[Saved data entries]
▬▬▬

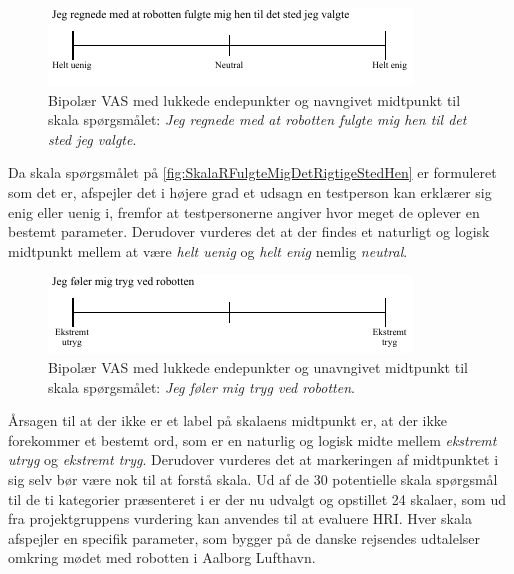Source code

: %
\begin{figure}[H]
\centering
\includegraphics[width =\textwidth]{Figure/UdvalgteSkalaer/RobottenFulgteMigDetRigtigeStedHen} 
\caption{Bipolær VAS med lukkede endepunkter og navngivet midtpunkt til skala spørgsmålet: \textit{Jeg regnede med at robotten fulgte mig hen til det sted jeg valgte}.}
\label{fig:SkalaRFulgteMigDetRigtigeStedHen}
\end{figure}
\noindent
%
Da skala spørgsmålet på \autoref{fig:SkalaRFulgteMigDetRigtigeStedHen} er formuleret som det er, afspejler det i højere grad et udsagn en testperson kan erklærer sig enig eller uenig i, fremfor at testpersonerne angiver hvor meget de oplever en bestemt parameter. Derudover vurderes det at der findes et naturligt og logisk midtpunkt mellem at være \textit{helt uenig} og \textit{helt enig} nemlig \textit{neutral}.  
%
\begin{figure}[H]
\centering
\includegraphics[width =\textwidth]{Figure/UdvalgteSkalaer/TrygVedR} 
\caption{Bipolær VAS med lukkede endepunkter og unavngivet midtpunkt til skala spørgsmålet: \textit{Jeg føler mig tryg ved robotten}.}
\label{fig:SkalaTrygVedR}
\end{figure}
\noindent
%
Årsagen til at der ikke er et label på skalaens midtpunkt er, at der ikke forekommer et bestemt ord, som er en naturlig og logisk midte mellem \textit{ekstremt utryg} og \textit{ekstremt tryg}. Derudover vurderes det at markeringen af midtpunktet i sig selv bør være nok til at forstå skala.\blankline
%
Ud af de 30 potentielle skala spørgsmål til de ti kategorier præsenteret i  er der nu udvalgt og opstillet 24 skalaer, som ud fra projektgruppens vurdering kan anvendes til at evaluere HRI. Hver skala afspejler en specifik parameter, som bygger på de danske rejsendes udtalelser omkring mødet med robotten i Aalborg Lufthavn.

▬▬▬

Every record must be duplicated exactly, except for the pictures, which are left out.

Task output:
Source code

: %
\begin{figure}[H]
\centering
\includegraphics[width =\textwidth]{Figure/UdvalgteSkalaer/RobottenFulgteMigDetRigtigeStedHen} 
\caption{Bipolær VAS med lukkede endepunkter og navngivet midtpunkt til skala spørgsmålet: \textit{Jeg regnede med at robotten fulgte mig hen til det sted jeg valgte}.}
\label{fig:SkalaRFulgteMigDetRigtigeStedHen}
\end{figure}
\noindent
%
Da skala spørgsmålet på \autoref{fig:SkalaRFulgteMigDetRigtigeStedHen} er formuleret som det er, afspejler det i højere grad et udsagn en testperson kan erklærer sig enig eller uenig i, fremfor at testpersonerne angiver hvor meget de oplever en bestemt parameter. Derudover vurderes det at der findes et naturligt og logisk midtpunkt mellem at være \textit{helt uenig} og \textit{helt enig} nemlig \textit{neutral}.  
%
\begin{figure}[H]
\centering
\includegraphics[width =\textwidth]{Figure/UdvalgteSkalaer/TrygVedR} 
\caption{Bipolær VAS med lukkede endepunkter og unavngivet midtpunkt til skala spørgsmålet: \textit{Jeg føler mig tryg ved robotten}.}
\label{fig:SkalaTrygVedR}
\end{figure}
\noindent
%
Årsagen til at der ikke er et label på skalaens midtpunkt er, at der ikke forekommer et bestemt ord, som er en naturlig og logisk midte mellem \textit{ekstremt utryg} og \textit{ekstremt tryg}. Derudover vurderes det at markeringen af midtpunktet i sig selv bør være nok til at forstå skala.\blankline
%
Ud af de 30 potentielle skala spørgsmål til de ti kategorier præsenteret i  er der nu udvalgt og opstillet 24 skalaer, som ud fra projektgruppens vurdering kan anvendes til at evaluere HRI. Hver skala afspejler en specifik parameter, som bygger på de danske rejsendes udtalelser omkring mødet med robotten i Aalborg Lufthavn.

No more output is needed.